··· Data extracts

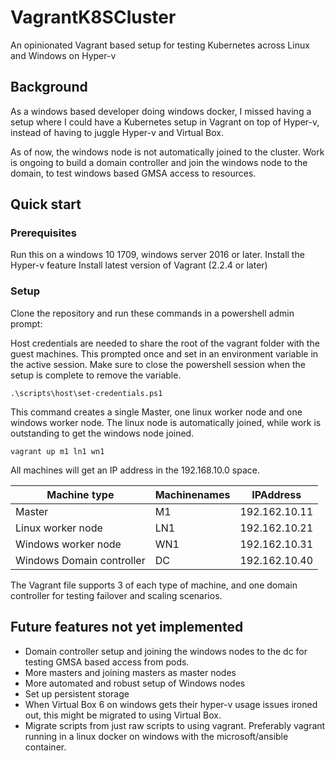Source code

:# VagrantK8SCluster

An opinionated Vagrant based setup for testing Kubernetes across Linux and Windows on Hyper-v

## Background

As a windows based developer doing windows docker, I missed having a setup where I could have a Kubernetes setup in Vagrant on top of Hyper-v, instead of having to juggle Hyper-v and Virtual Box.

As of now, the windows node is not automatically joined to the cluster. Work is ongoing to build a domain controller and join the windows node to the domain, to test windows based GMSA access to resources.

## Quick start

### Prerequisites

Run this on a windows 10 1709, windows server 2016 or later.
Install the Hyper-v feature
Install latest version of Vagrant (2.2.4 or later)

### Setup

Clone the repository and run these commands in a powershell admin prompt:

Host credentials are needed to share the root of the vagrant folder with the guest machines. This prompted once and set in an environment variable in the active session. Make sure to close the powershell session when the setup is complete to remove the variable.

`.\scripts\host\set-credentials.ps1`

This command creates a single Master, one linux worker node and one windows worker node. The linux node is automatically joined, while work is outstanding to get the windows node joined.

`vagrant up m1 ln1 wn1`

All machines will get an IP address in the 192.168.10.0 space.

|Machine type           |Machinenames  |IPAddress  |
|---------              |---------|---------|
| Master                |M1       |192.162.10.11|
| Linux worker node     |LN1      |192.162.10.21|
| Windows worker node  |WN1       |192.162.10.31|
| Windows Domain controller|DC    |192.162.10.40|

The Vagrant file supports 3 of each type of machine, and one domain controller for testing failover and scaling scenarios.

## Future features not yet implemented

* Domain controller setup and joining the windows nodes to the dc for testing GMSA based access from pods.
* More masters and joining masters as master nodes
* More automated and robust setup of Windows nodes
* Set up persistent storage
* When Virtual Box 6 on windows gets their hyper-v usage issues ironed out, this might be migrated to using Virtual Box.
* Migrate scripts from just raw scripts to using vagrant. Preferably vagrant running in a linux docker on windows with the microsoft/ansible container.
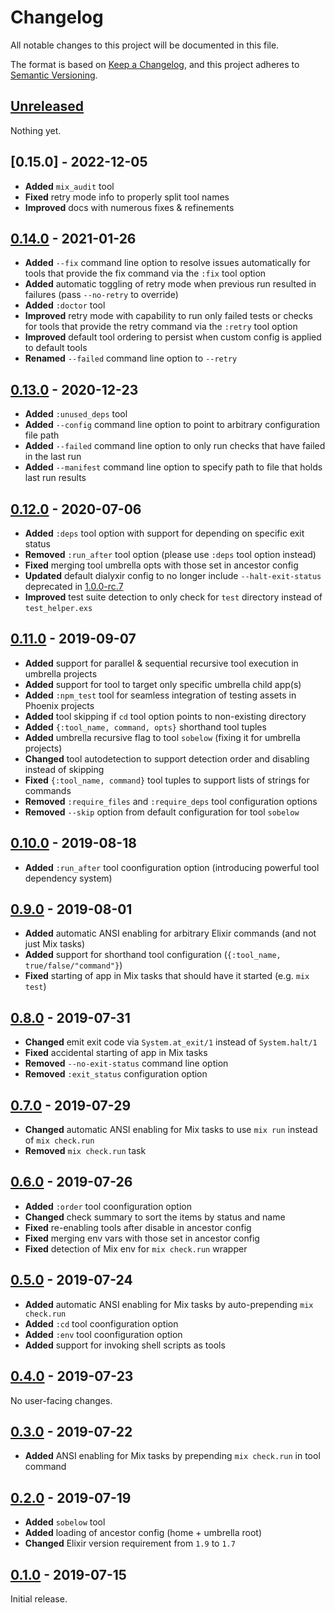 # Changelog

All notable changes to this project will be documented in this file.

The format is based on [Keep a Changelog](https://keepachangelog.com/en/1.0.0/),
and this project adheres to [Semantic Versioning](https://semver.org/spec/v2.0.0.html).

## [Unreleased]

Nothing yet.

## [0.15.0] - 2022-12-05

- **Added** `mix_audit` tool
- **Fixed** retry mode info to properly split tool names
- **Improved** docs with numerous fixes & refinements

## [0.14.0] - 2021-01-26

- **Added** `--fix` command line option to resolve issues automatically for tools that provide the fix command via the `:fix` tool option
- **Added** automatic toggling of retry mode when previous run resulted in failures (pass `--no-retry` to override)
- **Added** `:doctor` tool
- **Improved** retry mode with capability to run only failed tests or checks for tools that provide the retry command via the `:retry` tool option
- **Improved** default tool ordering to persist when custom config is applied to default tools
- **Renamed** `--failed` command line option to `--retry`

## [0.13.0] - 2020-12-23

- **Added** `:unused_deps` tool
- **Added** `--config` command line option to point to arbitrary configuration file path
- **Added** `--failed` command line option to only run checks that have failed in the last run
- **Added** `--manifest` command line option to specify path to file that holds last run results

## [0.12.0] - 2020-07-06

- **Added** `:deps` tool option with support for depending on specific exit status
- **Removed** `:run_after` tool option (please use `:deps` tool option instead)
- **Fixed** merging tool umbrella opts with those set in ancestor config
- **Updated** default dialyxir config to no longer include `--halt-exit-status` deprecated in
  [1.0.0-rc.7](https://github.com/jeremyjh/dialyxir/blob/master/CHANGELOG.md#100-rc7---2019-09-21)
- **Improved** test suite detection to only check for `test` directory instead of `test_helper.exs`

## [0.11.0] - 2019-09-07

- **Added** support for parallel & sequential recursive tool execution in umbrella projects
- **Added** support for tool to target only specific umbrella child app(s)
- **Added** `:npm_test` tool for seamless integration of testing assets in Phoenix projects
- **Added** tool skipping if `cd` tool option points to non-existing directory
- **Added** `{:tool_name, command, opts}` shorthand tool tuples
- **Added** umbrella recursive flag to tool `sobelow` (fixing it for umbrella projects)
- **Changed** tool autodetection to support detection order and disabling instead of skipping
- **Fixed** `{:tool_name, command}` tool tuples to support lists of strings for commands
- **Removed** `:require_files` and `:require_deps` tool configuration options
- **Removed** `--skip` option from default configuration for tool `sobelow`

## [0.10.0] - 2019-08-18

- **Added** `:run_after` tool coonfiguration option (introducing powerful tool dependency system)

## [0.9.0] - 2019-08-01

- **Added** automatic ANSI enabling for arbitrary Elixir commands (and not just Mix tasks)
- **Added** support for shorthand tool configuration (`{:tool_name, true/false/"command"}`)
- **Fixed** starting of app in Mix tasks that should have it started (e.g. `mix test`)

## [0.8.0] - 2019-07-31

- **Changed** emit exit code via `System.at_exit/1` instead of `System.halt/1`
- **Fixed** accidental starting of app in Mix tasks
- **Removed** `--no-exit-status` command line option
- **Removed** `:exit_status` configuration option

## [0.7.0] - 2019-07-29

- **Changed** automatic ANSI enabling for Mix tasks to use `mix run` instead of `mix check.run`
- **Removed** `mix check.run` task

## [0.6.0] - 2019-07-26

- **Added** `:order` tool coonfiguration option
- **Changed** check summary to sort the items by status and name
- **Fixed** re-enabling tools after disable in ancestor config
- **Fixed** merging env vars with those set in ancestor config
- **Fixed** detection of Mix env for `mix check.run` wrapper

## [0.5.0] - 2019-07-24

- **Added** automatic ANSI enabling for Mix tasks by auto-prepending `mix check.run`
- **Added** `:cd` tool coonfiguration option
- **Added** `:env` tool coonfiguration option
- **Added** support for invoking shell scripts as tools

## [0.4.0] - 2019-07-23

No user-facing changes.

## [0.3.0] - 2019-07-22

- **Added** ANSI enabling for Mix tasks by prepending `mix check.run` in tool command

## [0.2.0] - 2019-07-19

- **Added** `sobelow` tool
- **Added** loading of ancestor config (home + umbrella root)
- **Changed** Elixir version requirement from `1.9` to `1.7`

## [0.1.0] - 2019-07-15

Initial release.

[Unreleased]: https://github.com/karolsluszniak/ex_check/compare/v0.14.0...HEAD
[0.14.0]: https://github.com/karolsluszniak/ex_check/compare/v0.13.0...v0.14.0
[0.13.0]: https://github.com/karolsluszniak/ex_check/compare/v0.12.0...v0.13.0
[0.12.0]: https://github.com/karolsluszniak/ex_check/compare/v0.11.0...v0.12.0
[0.11.0]: https://github.com/karolsluszniak/ex_check/compare/v0.10.0...v0.11.0
[0.10.0]: https://github.com/karolsluszniak/ex_check/compare/v0.9.0...v0.10.0
[0.9.0]: https://github.com/karolsluszniak/ex_check/compare/v0.8.0...v0.9.0
[0.8.0]: https://github.com/karolsluszniak/ex_check/compare/v0.7.0...v0.8.0
[0.7.0]: https://github.com/karolsluszniak/ex_check/compare/v0.6.0...v0.7.0
[0.6.0]: https://github.com/karolsluszniak/ex_check/compare/v0.5.0...v0.6.0
[0.5.0]: https://github.com/karolsluszniak/ex_check/compare/v0.4.0...v0.5.0
[0.4.0]: https://github.com/karolsluszniak/ex_check/compare/v0.3.0...v0.4.0
[0.3.0]: https://github.com/karolsluszniak/ex_check/compare/v0.2.0...v0.3.0
[0.2.0]: https://github.com/karolsluszniak/ex_check/compare/v0.1.0...v0.2.0
[0.1.0]: https://github.com/karolsluszniak/ex_check/releases/tag/v0.1.0
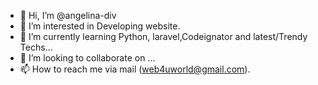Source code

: - 👋 Hi, I’m @angelina-div
- 👀 I’m interested in Developing website.
- 🌱 I’m currently learning Python, laravel,Codeignator and latest/Trendy Techs...
- 💞️ I’m looking to collaborate on ...
- 📫 How to reach me via mail (web4uworld@gmail.com).

<!---
angelina-div/angelina-div is a ✨ special ✨ repository because its `README.md` (this file) appears on your GitHub profile.
You can click the Preview link to take a look at your changes.
--->
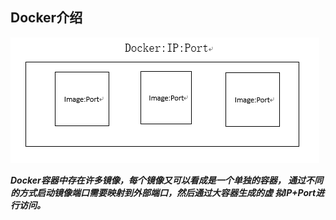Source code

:## Docker介绍

![image_001](./assert/docker/docker_20200107104322.png)

***Docker容器中存在许多镜像，每个镜像又可以看成是一个单独的容器，
通过不同的方式启动镜像端口需要映射到外部端口，然后通过大容器生成的虚
拟IP+Port进行访问。***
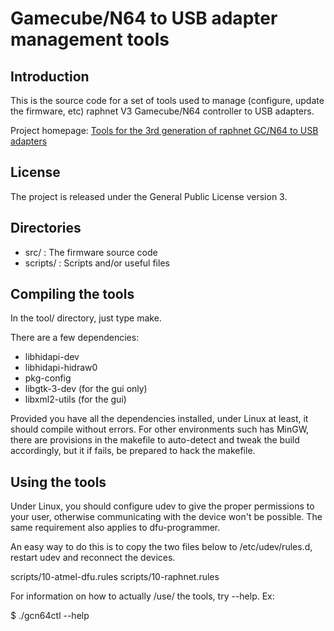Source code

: # Gamecube/N64 to USB adapter management tools

## Introduction

This is the source code for a set of tools used to manage (configure, update the firmware, etc) raphnet V3 Gamecube/N64 controller to USB adapters.

Project homepage: [Tools for the 3rd generation of raphnet GC/N64 to USB adapters](http://www.raphnet.net/programmation/gcn64tools/index_en.php)

## License

The project is released under the General Public License version 3.

## Directories

 * src/ : The firmware source code
 * scripts/ : Scripts and/or useful files

## Compiling the tools

In the tool/ directory, just type make.

There are a few dependencies:
 - libhidapi-dev
 - libhidapi-hidraw0
 - pkg-config
 - libgtk-3-dev (for the gui only)
 - libxml2-utils (for the gui)

Provided you have all the dependencies installed, under Linux at least, it should
compile without errors. For other environments such has MinGW, there are provisions
in the makefile to auto-detect and tweak the build accordingly, but it if fails, be
prepared to hack the makefile.

## Using the tools

Under Linux, you should configure udev to give the proper permissions to your user,
otherwise communicating with the device won't be possible. The same requirement
also applies to dfu-programmer.

An easy way to do this is to copy the two files below to /etc/udev/rules.d, restart
udev and reconnect the devices.

scripts/10-atmel-dfu.rules
scripts/10-raphnet.rules

For information on how to actually /use/ the tools, try --help. Ex:

$ ./gcn64ctl --help
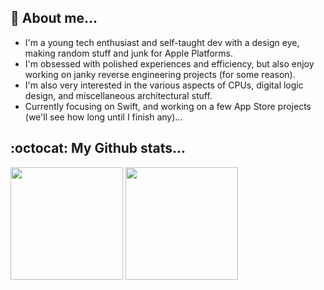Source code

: <!--
:wave: _Greetings!_ Or, perhaps I should say:

<img src="https://user-images.githubusercontent.com/83843298/207746129-bb1d9418-ca95-44d8-9e06-08f265b92206.jpeg" width="400">

-->

## 🤔 About me...

- I'm a young tech enthusiast and self-taught dev with a design eye, making random stuff and junk for Apple Platforms.
- I'm obsessed with polished experiences and efficiency, but also enjoy working on janky reverse engineering projects (for some reason).
- I'm also very interested in the various aspects of CPUs, digital logic design, and miscellaneous architectural stuff. 
- Currently focusing on Swift, and working on a few App Store projects (we'll see how long until I finish any)...

<!-- My website: -->
<!-- My app store: -->

## :octocat: My Github stats...

<div >
<img src="https://github-readme-stats.vercel.app/api/?username=BitesPotatoBacks&show_icons=true&theme=nord&include_all_commits=true&hide_border=true" height="180px">
<img src="https://github-readme-stats.vercel.app/api/top-langs/?username=BitesPotatoBacks&layout=compact&theme=nord&hide_border=true" height="180px">
</div>
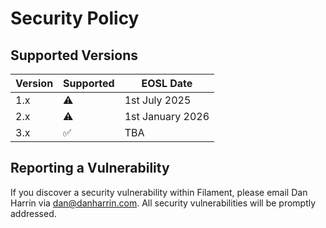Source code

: # Security Policy

## Supported Versions

| Version | Supported | EOSL Date        |
|---------| --------- | ---------------- |
| 1.x     | ⚠️        | 1st July 2025    |
| 2.x     | ⚠️        | 1st January 2026 |
| 3.x     | ✅        | TBA              |

## Reporting a Vulnerability

If you discover a security vulnerability within Filament, please email Dan Harrin via [dan@danharrin.com](mailto:dan@danharrin.com). All security vulnerabilities will be promptly addressed.
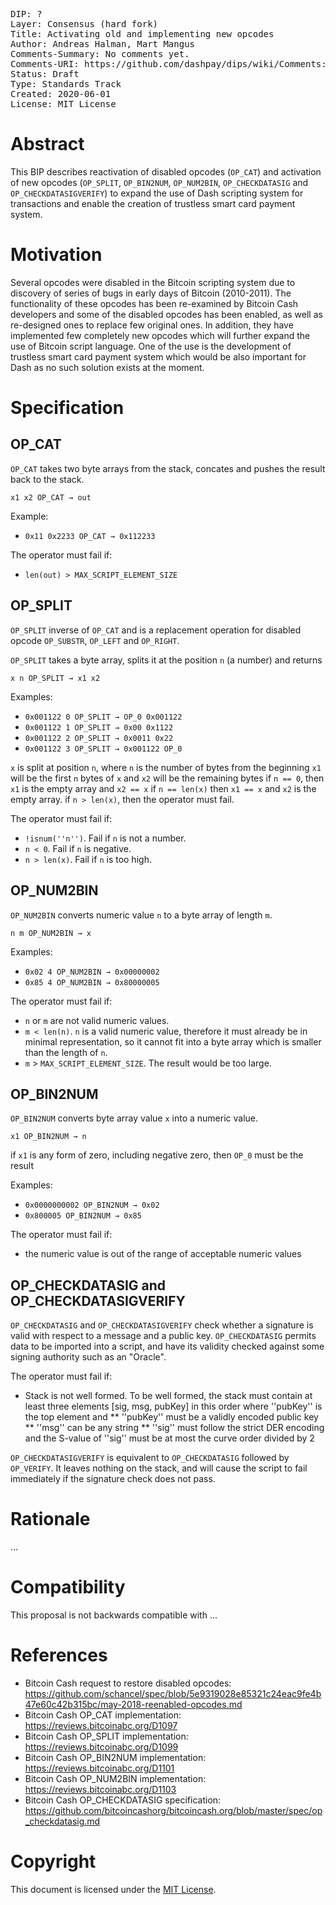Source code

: <pre>
DIP: ?
Layer: Consensus (hard fork)
Title: Activating old and implementing new opcodes
Author: Andreas Halman, Mart Mangus
Comments-Summary: No comments yet.
Comments-URI: https://github.com/dashpay/dips/wiki/Comments:DIP-?
Status: Draft
Type: Standards Track
Created: 2020-06-01
License: MIT License
</pre>

# Abstract
<!-- A short (~200 word) description of the technical issue being addressed -->

This BIP describes reactivation of disabled opcodes (`OP_CAT`) and activation of new opcodes (`OP_SPLIT`, `OP_BIN2NUM`, `OP_NUM2BIN`, `OP_CHECKDATASIG` and `OP_CHECKDATASIGVERIFY`) to expand the use of Dash scripting system for transactions and enable the creation of trustless smart card payment system.


# Motivation
<!-- The motivation is critical for BIPs that want to change the Bitcoin protocol. It should clearly explain why the existing protocol is inadequate to address the problem that the BIP solves -->

Several opcodes were disabled in the Bitcoin scripting system due to discovery of series of bugs in early days of Bitcoin (2010-2011). The functionality of these opcodes has been re-examined by Bitcoin Cash developers and some of the disabled opcodes has been enabled, as well as re-designed ones to replace few original ones. In addition, they have implemented few completely new opcodes which will further expand the use of Bitcoin script language. One of the use is the development of trustless smart card payment system which would be also important for Dash as no such solution exists at the moment.


# Specification
<!-- The technical specification should describe the syntax and semantics of any new feature. The specification should be detailed enough to allow competing, interoperable implementations for any of the current Bitcoin platforms -->
<!-- OP_CAT, OP_SPLIT, OP_BIN2NUM and OP_NUM2BIN TEXT COPIED FROM: https://github.com/schancel/spec/blob/5e9319028e85321c24eac9fe4b47e60c42b315bc/may-2018-reenabled-opcodes.md -->

## OP_CAT
`OP_CAT` takes two byte arrays from the stack, concates and pushes the result back to the stack.


`x1 x2 OP_CAT → out`


Example:
* `0x11 0x2233 OP_CAT → 0x112233`

The operator must fail if:
* `len(out) > MAX_SCRIPT_ELEMENT_SIZE`

## OP_SPLIT
`OP_SPLIT` inverse of `OP_CAT` and is a replacement operation for disabled opcode `OP_SUBSTR`, `OP_LEFT` and `OP_RIGHT`.

`OP_SPLIT` takes a byte array, splits it at the position `n` (a number) and returns

`x n OP_SPLIT → x1 x2`


Examples:
* `0x001122 0 OP_SPLIT → OP_0 0x001122`
* `0x001122 1 OP_SPLIT → 0x00 0x1122`
* `0x001122 2 OP_SPLIT → 0x0011 0x22`
* `0x001122 3 OP_SPLIT → 0x001122 OP_0`


`x` is split at position `n`, where `n` is the number of bytes from the beginning
`x1` will be the first `n` bytes of `x` and `x2` will be the remaining bytes
if `n == 0`, then `x1` is the empty array and `x2 == x`
if `n == len(x)` then `x1 == x` and `x2` is the empty array.
if `n > len(x)`, then the operator must fail.

The operator must fail if:
* `!isnum(''n'')`. Fail if `n` is not a number.
* `n < 0`. Fail if `n` is negative.
* `n > len(x)`. Fail if `n` is too high.

## OP_NUM2BIN
`OP_NUM2BIN` converts numeric value `n` to a byte array of length `m`.

`n m OP_NUM2BIN → x`

Examples:
* `0x02 4 OP_NUM2BIN → 0x00000002`
* `0x85 4 OP_NUM2BIN → 0x80000005`


The operator must fail if:
* `n` or `m` are not valid numeric values.
* `m < len(n)`. `n` is a valid numeric value, therefore it must already be in minimal representation, so it cannot fit into a byte array which is smaller than the length of `n`.
* `m` > `MAX_SCRIPT_ELEMENT_SIZE`. The result would be too large.


## OP_BIN2NUM
`OP_BIN2NUM` converts byte array value `x` into a numeric value.

`x1 OP_BIN2NUM → n`

if `x1` is any form of zero, including negative zero, then `OP_0` must be the result

Examples:
* `0x0000000002 OP_BIN2NUM → 0x02`
* `0x800005 OP_BIN2NUM → 0x85`

The operator must fail if:
* the numeric value is out of the range of acceptable numeric values


## OP_CHECKDATASIG and OP_CHECKDATASIGVERIFY
`OP_CHECKDATASIG` and `OP_CHECKDATASIGVERIFY` check whether a signature is valid with respect to a message and a public key. `OP_CHECKDATASIG` permits data to be imported into a script, and have its validity checked against some signing authority such as an "Oracle".

The operator must fail if:
* Stack is not well formed. To be well formed, the stack must contain at least three elements [sig, msg, pubKey] in this order where ''pubKey'' is the top element and
** ''pubKey'' must be a validly encoded public key
** ''msg'' can be any string
** ''sig'' must follow the strict DER encoding and the S-value of ''sig'' must be at most the curve order divided by 2


`OP_CHECKDATASIGVERIFY` is equivalent to `OP_CHECKDATASIG` followed by `OP_VERIFY`. It leaves nothing on the stack, and will cause the script to fail immediately if the signature check does not pass.

# Rationale
<!-- The rationale fleshes out the specification by describing what motivated the design and why particular design decisions were made. It should describe alternate designs that were considered and related work. The rationale should provide evidence of consensus within the community and discuss important objections or concerns raised during discussion -->

...

# Compatibility
<!-- All BIPs that introduce backwards incompatibilities must include a section describing these incompatibilities and their severity. The BIP must explain how the author proposes to deal with these incompatibilities -->

This proposal is not backwards compatible with ...


# References
<!-- The reference implementation must be completed before any BIP is given status "Final", but it need not be completed before the BIP is accepted. It is better to finish the specification and rationale first and reach consensus on it before writing code. The final implementation must include test code and documentation appropriate for the Bitcoin protocol -->

* Bitcoin Cash request to restore disabled opcodes: https://github.com/schancel/spec/blob/5e9319028e85321c24eac9fe4b47e60c42b315bc/may-2018-reenabled-opcodes.md
* Bitcoin Cash OP_CAT implementation: https://reviews.bitcoinabc.org/D1097
* Bitcoin Cash OP_SPLIT implementation: https://reviews.bitcoinabc.org/D1099
* Bitcoin Cash OP_BIN2NUM implementation: https://reviews.bitcoinabc.org/D1101
* Bitcoin Cash OP_NUM2BIN implementation: https://reviews.bitcoinabc.org/D1103
* Bitcoin Cash OP_CHECKDATASIG specification: https://github.com/bitcoincashorg/bitcoincash.org/blob/master/spec/op_checkdatasig.md

# Copyright
<!-- The BIP must be explicitly licensed under acceptable copyright terms -->
This document is licensed under the [MIT License](https://opensource.org/licenses/MIT).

······

▶ **Your assignment**
Locate the word "position" in the records and collect each line it appears in.

▶ **Exercise result**
`OP_SPLIT` takes a byte array, splits it at the position `n` (a number) and returns
`x` is split at position `n`, where `n` is the number of bytes from the beginning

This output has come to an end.